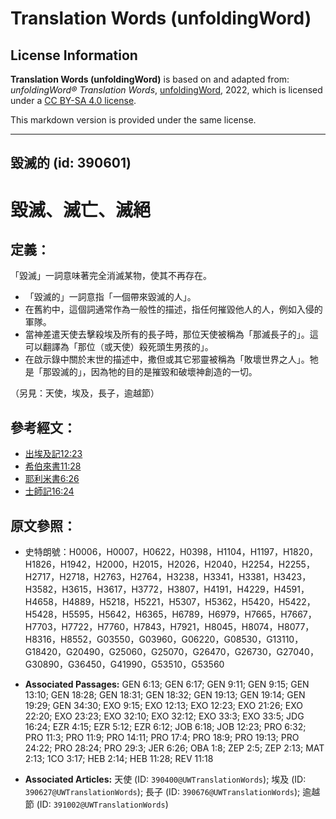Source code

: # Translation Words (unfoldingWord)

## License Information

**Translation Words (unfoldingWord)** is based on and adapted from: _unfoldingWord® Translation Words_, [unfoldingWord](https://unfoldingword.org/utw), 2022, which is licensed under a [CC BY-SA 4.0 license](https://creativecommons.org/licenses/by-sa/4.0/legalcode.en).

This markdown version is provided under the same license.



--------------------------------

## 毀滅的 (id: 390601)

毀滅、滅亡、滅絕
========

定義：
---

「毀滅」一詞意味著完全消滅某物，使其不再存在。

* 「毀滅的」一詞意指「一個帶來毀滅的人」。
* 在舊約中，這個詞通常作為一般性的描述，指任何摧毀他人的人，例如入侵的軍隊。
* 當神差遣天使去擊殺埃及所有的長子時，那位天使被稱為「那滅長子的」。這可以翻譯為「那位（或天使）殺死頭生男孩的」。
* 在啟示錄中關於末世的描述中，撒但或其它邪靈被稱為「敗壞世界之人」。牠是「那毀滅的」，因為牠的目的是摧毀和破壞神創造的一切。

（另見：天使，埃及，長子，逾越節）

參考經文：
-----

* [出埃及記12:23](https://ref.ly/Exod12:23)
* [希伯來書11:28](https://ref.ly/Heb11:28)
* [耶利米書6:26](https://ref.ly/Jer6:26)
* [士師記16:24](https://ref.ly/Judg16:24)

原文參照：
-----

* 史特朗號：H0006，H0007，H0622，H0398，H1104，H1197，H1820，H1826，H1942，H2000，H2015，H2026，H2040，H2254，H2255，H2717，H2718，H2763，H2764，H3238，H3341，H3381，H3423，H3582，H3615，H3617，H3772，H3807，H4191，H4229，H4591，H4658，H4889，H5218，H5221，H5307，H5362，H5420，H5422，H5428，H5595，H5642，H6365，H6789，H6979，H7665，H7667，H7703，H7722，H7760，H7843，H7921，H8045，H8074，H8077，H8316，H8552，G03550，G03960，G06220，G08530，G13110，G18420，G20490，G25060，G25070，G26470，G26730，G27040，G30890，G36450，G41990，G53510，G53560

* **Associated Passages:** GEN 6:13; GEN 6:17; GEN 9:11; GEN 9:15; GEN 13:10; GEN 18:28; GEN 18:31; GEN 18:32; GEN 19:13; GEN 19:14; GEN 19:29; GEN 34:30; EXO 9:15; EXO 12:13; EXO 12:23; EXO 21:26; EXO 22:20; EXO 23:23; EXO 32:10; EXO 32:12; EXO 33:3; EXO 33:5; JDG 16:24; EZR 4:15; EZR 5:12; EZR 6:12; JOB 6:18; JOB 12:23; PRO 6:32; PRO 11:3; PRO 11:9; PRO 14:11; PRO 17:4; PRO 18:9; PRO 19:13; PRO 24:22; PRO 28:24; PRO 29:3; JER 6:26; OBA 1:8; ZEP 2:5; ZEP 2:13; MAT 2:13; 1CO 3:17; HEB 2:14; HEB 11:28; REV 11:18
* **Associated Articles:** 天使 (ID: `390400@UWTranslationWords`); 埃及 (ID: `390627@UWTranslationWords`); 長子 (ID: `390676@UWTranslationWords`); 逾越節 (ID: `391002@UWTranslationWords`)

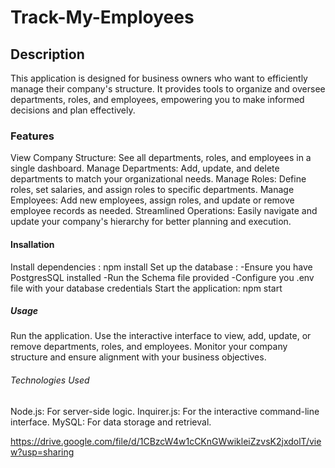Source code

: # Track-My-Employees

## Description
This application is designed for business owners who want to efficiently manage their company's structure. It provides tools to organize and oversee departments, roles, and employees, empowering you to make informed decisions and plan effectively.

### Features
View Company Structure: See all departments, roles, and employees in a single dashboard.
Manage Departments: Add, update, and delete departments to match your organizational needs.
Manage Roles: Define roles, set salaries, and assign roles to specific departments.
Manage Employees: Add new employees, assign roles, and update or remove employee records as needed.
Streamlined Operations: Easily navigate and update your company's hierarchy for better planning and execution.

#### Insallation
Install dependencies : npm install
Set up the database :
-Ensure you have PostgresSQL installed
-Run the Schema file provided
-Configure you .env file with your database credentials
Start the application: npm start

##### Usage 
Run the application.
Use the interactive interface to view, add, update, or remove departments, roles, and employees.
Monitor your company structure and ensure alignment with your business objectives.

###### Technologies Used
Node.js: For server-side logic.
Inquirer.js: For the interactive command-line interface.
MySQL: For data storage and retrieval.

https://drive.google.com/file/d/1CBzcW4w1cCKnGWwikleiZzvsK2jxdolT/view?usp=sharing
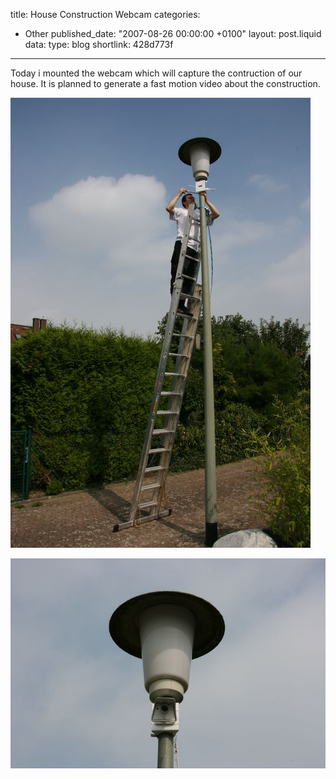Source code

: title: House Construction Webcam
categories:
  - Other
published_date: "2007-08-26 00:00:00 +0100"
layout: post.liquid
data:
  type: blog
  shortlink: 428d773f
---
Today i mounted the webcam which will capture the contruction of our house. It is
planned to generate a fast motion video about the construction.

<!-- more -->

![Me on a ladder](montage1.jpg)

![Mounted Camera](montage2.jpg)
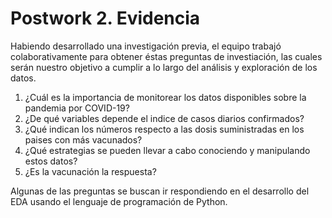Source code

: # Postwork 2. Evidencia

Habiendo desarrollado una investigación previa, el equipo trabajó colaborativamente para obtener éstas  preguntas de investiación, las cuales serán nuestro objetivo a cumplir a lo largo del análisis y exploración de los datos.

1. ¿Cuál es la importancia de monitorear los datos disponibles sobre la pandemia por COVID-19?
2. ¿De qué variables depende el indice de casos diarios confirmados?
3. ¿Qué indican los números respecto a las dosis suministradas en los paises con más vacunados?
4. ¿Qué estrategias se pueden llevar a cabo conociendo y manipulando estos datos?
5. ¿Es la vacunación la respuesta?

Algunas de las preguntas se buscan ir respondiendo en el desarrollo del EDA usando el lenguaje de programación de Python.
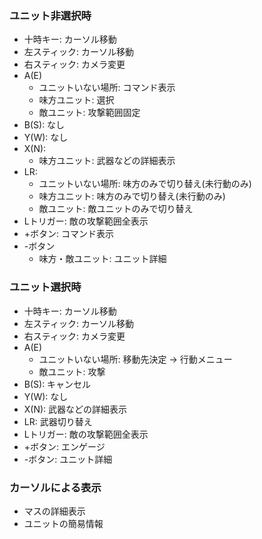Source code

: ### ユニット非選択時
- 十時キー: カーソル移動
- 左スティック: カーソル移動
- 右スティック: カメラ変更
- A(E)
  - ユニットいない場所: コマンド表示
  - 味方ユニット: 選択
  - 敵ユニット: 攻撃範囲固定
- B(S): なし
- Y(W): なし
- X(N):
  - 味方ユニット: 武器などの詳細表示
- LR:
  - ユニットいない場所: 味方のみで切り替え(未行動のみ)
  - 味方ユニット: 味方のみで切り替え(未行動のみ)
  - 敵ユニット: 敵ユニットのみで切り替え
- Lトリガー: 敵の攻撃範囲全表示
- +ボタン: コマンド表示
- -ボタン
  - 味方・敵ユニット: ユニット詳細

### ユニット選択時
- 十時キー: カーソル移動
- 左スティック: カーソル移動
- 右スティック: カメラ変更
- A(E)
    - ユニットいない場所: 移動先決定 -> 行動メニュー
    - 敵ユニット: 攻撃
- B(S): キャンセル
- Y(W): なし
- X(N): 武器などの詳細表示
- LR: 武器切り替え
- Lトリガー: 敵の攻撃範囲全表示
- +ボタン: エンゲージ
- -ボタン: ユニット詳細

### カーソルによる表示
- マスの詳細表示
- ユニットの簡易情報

☆ ☆ ☆

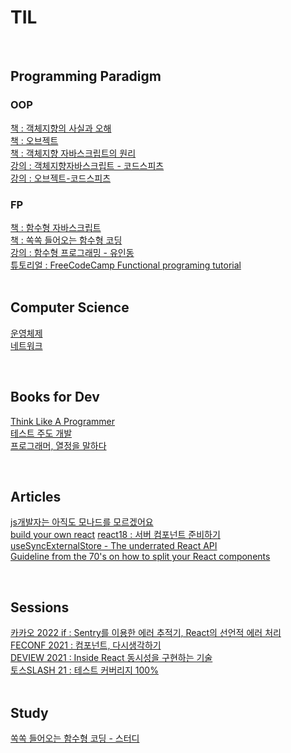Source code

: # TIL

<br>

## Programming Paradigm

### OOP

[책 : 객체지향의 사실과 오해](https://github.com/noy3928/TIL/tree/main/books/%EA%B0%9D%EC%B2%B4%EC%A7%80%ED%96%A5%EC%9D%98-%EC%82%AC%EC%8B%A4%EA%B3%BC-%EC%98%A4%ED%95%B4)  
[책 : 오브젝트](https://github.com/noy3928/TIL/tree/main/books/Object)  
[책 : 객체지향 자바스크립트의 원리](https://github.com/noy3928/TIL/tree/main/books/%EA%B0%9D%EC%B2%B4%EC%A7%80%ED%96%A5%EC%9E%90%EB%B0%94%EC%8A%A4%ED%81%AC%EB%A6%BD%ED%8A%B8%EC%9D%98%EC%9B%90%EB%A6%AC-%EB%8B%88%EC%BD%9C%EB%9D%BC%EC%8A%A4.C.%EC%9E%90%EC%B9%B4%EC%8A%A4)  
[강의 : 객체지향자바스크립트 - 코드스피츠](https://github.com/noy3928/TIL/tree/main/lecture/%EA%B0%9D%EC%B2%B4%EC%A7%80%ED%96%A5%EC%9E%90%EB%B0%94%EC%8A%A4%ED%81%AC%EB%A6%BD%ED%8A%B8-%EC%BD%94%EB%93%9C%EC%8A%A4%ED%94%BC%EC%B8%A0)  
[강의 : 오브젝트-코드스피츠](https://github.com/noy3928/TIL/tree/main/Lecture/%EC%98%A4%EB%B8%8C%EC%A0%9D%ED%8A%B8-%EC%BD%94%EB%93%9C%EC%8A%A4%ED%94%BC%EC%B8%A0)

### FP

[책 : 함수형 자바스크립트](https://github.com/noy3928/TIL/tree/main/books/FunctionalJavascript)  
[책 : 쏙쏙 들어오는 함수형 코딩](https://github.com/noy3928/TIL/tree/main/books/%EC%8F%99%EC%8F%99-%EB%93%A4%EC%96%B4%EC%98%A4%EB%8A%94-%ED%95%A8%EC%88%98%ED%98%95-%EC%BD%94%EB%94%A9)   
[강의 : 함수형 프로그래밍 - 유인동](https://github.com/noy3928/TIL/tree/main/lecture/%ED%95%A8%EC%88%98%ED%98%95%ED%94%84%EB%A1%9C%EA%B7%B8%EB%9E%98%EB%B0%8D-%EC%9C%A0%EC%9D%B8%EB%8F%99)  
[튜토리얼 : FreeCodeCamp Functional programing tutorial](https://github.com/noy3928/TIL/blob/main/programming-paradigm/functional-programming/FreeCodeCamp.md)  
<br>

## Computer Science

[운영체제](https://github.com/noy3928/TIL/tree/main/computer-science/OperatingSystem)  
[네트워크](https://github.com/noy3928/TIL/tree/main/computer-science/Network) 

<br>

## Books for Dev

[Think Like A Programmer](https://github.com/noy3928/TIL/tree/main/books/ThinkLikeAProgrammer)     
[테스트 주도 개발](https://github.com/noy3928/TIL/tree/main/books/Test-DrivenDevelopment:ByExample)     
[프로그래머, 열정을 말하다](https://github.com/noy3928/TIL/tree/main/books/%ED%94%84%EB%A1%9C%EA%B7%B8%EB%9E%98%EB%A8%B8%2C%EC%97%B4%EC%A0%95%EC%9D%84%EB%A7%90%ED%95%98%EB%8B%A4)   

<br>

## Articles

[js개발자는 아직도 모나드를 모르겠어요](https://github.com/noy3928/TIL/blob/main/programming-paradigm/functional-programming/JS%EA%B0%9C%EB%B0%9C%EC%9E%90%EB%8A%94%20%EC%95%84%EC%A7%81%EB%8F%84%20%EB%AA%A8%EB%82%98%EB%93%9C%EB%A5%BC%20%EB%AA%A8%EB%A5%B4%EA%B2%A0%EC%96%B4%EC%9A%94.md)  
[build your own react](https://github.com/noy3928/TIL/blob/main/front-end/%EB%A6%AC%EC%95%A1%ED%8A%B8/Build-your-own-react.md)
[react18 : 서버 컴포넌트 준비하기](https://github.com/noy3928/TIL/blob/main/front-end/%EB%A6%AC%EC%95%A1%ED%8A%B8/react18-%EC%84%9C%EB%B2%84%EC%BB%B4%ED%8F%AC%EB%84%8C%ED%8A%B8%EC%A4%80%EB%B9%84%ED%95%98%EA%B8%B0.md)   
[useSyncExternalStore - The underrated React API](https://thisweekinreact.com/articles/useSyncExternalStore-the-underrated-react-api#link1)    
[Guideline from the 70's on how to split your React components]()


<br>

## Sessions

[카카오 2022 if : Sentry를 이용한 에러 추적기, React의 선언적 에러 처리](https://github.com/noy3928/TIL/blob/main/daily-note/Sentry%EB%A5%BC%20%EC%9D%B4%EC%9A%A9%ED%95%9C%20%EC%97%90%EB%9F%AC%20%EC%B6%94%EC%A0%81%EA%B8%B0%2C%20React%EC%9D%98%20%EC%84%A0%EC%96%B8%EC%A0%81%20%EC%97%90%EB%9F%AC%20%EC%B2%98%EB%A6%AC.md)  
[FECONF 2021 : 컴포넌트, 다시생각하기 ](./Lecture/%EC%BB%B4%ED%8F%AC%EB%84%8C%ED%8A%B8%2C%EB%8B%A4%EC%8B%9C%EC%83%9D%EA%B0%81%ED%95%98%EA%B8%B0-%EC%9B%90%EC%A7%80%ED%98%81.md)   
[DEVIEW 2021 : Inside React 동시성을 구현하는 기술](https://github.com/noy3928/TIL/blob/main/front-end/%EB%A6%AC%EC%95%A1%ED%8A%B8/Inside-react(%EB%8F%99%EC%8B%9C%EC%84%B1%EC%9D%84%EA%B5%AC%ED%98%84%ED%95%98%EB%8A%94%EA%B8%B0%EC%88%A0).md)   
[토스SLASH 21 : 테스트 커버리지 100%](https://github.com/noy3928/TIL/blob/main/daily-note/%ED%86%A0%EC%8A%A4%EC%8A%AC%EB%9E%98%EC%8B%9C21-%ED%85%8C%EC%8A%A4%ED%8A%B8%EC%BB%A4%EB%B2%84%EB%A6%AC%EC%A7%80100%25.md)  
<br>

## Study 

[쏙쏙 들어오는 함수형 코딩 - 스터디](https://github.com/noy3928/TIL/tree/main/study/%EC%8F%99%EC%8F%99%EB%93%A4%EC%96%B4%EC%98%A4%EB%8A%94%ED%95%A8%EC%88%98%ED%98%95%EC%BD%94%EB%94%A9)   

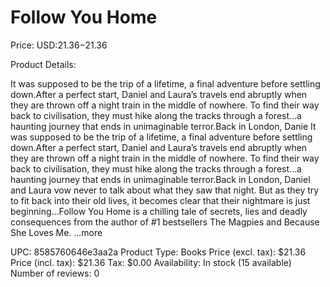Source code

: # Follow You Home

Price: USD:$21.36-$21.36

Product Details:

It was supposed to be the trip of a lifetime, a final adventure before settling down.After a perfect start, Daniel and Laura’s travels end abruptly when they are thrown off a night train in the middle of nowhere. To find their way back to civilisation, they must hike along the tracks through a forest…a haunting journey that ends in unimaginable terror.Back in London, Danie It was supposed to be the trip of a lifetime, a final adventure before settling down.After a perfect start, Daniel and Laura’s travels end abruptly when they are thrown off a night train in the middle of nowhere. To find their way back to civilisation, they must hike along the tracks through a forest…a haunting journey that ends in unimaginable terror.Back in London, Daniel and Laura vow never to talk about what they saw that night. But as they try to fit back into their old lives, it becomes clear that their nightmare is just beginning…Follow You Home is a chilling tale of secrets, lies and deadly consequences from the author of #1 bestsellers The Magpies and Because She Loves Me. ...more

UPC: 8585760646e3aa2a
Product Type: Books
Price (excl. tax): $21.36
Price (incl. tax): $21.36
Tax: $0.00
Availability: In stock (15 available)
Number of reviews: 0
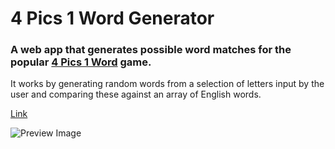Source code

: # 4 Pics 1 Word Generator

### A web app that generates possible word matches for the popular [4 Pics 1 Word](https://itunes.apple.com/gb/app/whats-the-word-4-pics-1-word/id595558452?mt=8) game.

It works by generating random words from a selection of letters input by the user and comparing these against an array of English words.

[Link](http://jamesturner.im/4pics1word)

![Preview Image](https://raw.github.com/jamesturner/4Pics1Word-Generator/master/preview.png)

☆ ☆ ☆

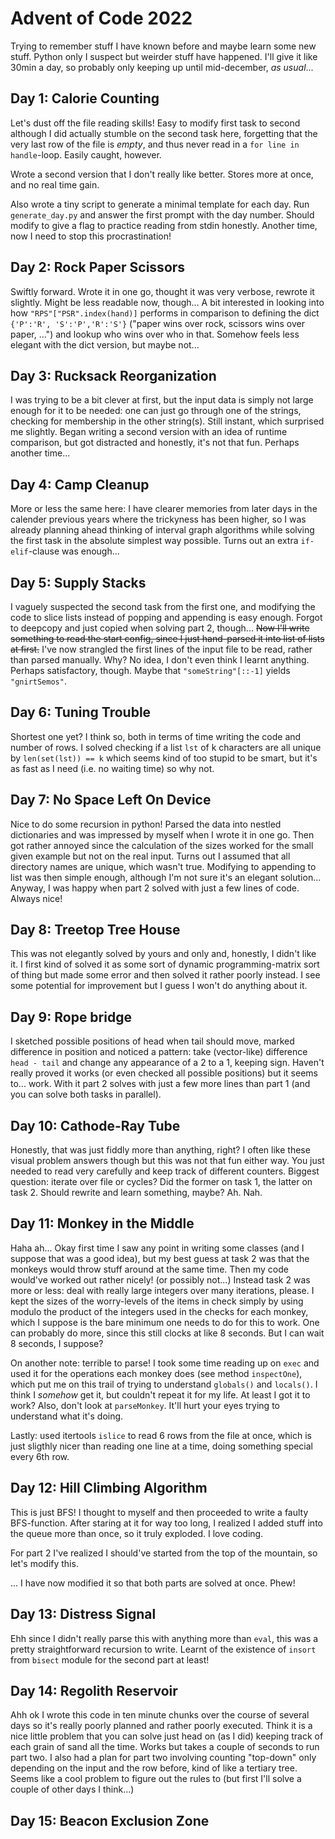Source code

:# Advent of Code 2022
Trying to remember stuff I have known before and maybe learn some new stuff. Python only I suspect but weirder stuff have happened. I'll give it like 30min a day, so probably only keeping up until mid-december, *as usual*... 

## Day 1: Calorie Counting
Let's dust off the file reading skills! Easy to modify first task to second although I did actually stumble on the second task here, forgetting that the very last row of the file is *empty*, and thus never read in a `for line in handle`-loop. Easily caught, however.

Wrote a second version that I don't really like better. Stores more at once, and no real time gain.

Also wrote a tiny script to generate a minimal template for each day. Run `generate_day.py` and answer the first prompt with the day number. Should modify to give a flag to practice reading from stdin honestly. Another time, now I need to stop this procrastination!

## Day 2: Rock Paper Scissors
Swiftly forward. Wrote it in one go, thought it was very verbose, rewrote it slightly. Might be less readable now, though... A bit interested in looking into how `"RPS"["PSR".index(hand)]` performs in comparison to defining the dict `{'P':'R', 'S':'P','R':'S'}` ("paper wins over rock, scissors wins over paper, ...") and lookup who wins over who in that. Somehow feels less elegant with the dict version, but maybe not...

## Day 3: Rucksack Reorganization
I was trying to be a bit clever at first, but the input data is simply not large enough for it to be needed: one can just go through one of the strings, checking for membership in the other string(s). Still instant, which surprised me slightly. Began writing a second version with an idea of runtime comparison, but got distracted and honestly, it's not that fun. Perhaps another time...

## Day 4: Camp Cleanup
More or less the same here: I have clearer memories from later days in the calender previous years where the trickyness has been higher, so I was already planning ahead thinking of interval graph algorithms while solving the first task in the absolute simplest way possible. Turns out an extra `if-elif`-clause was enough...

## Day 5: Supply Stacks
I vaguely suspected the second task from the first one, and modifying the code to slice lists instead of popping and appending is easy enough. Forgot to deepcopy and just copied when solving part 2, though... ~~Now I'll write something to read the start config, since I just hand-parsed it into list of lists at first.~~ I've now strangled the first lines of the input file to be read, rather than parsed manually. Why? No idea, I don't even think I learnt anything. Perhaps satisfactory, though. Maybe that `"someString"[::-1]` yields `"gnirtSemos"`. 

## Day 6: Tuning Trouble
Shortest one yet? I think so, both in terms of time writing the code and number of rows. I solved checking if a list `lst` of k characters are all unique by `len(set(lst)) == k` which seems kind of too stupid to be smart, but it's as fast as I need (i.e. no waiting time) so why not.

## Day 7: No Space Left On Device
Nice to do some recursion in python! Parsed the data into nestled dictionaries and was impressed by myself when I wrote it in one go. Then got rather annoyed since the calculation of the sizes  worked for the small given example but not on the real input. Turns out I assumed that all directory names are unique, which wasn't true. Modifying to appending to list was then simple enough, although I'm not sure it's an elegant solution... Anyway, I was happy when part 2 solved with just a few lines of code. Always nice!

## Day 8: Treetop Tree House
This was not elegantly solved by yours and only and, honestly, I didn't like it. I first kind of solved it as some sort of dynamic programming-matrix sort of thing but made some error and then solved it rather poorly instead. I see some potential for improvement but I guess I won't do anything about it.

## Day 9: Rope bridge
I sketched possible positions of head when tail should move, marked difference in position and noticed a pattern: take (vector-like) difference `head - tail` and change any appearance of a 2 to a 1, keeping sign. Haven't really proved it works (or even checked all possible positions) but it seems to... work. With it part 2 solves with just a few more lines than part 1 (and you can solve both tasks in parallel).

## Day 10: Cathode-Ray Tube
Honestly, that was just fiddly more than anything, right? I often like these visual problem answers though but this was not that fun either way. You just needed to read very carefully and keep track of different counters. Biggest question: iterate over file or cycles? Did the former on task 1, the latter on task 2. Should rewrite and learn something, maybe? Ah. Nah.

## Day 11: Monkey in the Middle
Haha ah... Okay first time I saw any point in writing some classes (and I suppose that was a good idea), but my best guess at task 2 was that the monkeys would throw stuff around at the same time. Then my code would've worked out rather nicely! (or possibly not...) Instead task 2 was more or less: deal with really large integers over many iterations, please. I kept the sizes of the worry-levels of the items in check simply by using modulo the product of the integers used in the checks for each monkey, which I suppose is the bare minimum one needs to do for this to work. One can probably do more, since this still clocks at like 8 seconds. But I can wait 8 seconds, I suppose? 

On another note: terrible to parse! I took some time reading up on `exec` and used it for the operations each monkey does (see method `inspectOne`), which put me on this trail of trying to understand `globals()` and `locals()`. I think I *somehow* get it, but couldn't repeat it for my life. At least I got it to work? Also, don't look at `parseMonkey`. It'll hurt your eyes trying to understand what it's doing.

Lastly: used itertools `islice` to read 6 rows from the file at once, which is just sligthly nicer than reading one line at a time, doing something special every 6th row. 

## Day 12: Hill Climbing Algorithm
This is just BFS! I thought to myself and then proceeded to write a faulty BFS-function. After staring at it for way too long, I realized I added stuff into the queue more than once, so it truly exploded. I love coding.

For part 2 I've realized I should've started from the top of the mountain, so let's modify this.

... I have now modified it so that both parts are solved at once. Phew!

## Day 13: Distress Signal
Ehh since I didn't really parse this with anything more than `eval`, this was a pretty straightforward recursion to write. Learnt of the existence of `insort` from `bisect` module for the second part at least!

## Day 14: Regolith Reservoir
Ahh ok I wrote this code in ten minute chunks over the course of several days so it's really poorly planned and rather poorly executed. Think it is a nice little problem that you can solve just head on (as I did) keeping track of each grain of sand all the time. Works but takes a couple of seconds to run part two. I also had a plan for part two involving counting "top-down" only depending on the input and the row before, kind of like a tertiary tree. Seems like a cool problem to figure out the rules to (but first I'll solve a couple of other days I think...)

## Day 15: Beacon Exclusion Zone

☆ ☆ ☆

The lines above that hold the string "provided" are to be located and copied.

**Result of this task:**
This markdown version is provided under the same license.
-Run the Schema file provided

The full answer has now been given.